[Records from a data collection]
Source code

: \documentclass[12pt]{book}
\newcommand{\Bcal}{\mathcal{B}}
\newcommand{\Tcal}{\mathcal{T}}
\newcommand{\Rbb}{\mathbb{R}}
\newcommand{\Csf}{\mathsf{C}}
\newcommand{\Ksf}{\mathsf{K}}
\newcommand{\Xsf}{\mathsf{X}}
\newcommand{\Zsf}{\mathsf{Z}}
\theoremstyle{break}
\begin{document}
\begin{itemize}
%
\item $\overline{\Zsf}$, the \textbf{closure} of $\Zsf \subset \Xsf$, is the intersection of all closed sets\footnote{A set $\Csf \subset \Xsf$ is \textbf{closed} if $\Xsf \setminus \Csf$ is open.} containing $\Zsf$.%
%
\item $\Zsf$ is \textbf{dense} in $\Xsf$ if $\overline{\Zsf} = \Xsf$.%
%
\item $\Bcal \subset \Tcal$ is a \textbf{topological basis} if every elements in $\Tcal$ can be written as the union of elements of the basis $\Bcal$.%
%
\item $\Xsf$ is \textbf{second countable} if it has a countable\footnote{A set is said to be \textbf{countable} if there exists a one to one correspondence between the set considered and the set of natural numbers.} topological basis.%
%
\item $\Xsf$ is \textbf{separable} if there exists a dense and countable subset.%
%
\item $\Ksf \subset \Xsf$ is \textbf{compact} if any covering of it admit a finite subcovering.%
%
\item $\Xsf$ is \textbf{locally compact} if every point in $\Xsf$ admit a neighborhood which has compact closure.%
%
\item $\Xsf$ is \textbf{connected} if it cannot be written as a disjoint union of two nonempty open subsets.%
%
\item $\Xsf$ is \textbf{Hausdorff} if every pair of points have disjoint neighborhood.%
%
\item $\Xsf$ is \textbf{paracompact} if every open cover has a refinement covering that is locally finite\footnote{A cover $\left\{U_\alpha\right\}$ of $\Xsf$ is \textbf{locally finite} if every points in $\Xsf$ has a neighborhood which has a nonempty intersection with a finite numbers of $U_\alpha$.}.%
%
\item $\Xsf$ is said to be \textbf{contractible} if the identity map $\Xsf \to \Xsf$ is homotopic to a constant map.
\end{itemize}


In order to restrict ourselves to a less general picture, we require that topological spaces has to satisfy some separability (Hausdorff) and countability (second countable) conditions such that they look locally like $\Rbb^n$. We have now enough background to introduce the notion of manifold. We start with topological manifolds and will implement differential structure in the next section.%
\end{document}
...
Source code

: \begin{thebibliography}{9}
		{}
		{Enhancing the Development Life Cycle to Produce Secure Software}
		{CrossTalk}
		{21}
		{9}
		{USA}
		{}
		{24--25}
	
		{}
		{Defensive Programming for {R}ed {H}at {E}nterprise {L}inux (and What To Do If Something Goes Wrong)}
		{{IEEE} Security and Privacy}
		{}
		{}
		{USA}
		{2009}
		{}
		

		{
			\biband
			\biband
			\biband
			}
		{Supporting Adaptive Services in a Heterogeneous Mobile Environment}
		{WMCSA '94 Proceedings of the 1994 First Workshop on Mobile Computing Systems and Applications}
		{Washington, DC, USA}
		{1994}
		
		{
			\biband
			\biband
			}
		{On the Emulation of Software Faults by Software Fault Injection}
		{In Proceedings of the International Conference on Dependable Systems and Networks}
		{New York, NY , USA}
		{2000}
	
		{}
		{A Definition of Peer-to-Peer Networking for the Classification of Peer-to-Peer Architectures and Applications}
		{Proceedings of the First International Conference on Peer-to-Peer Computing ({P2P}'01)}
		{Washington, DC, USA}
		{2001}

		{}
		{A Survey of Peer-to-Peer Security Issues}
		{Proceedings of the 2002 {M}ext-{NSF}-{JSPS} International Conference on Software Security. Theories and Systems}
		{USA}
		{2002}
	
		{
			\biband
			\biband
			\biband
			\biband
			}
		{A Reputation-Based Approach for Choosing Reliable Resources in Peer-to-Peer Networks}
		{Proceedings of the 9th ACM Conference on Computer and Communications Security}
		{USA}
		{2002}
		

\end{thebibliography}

Task goal |
Scan the data above for the word "open". Copy every line in which it is found.

Output of the task |
\item $\overline{\Zsf}$, the \textbf{closure} of $\Zsf \subset \Xsf$, is the intersection of all closed sets\footnote{A set $\Csf \subset \Xsf$ is \textbf{closed} if $\Xsf \setminus \Csf$ is open.} containing $\Zsf$.%
\item $\Xsf$ is \textbf{connected} if it cannot be written as a disjoint union of two nonempty open subsets.%
\item $\Xsf$ is \textbf{paracompact} if every open cover has a refinement covering that is locally finite\footnote{A cover $\left\{U_\alpha\right\}$ of $\Xsf$ is \textbf{locally finite} if every points in $\Xsf$ has a neighborhood which has a nonempty intersection with a finite numbers of $U_\alpha$.}.%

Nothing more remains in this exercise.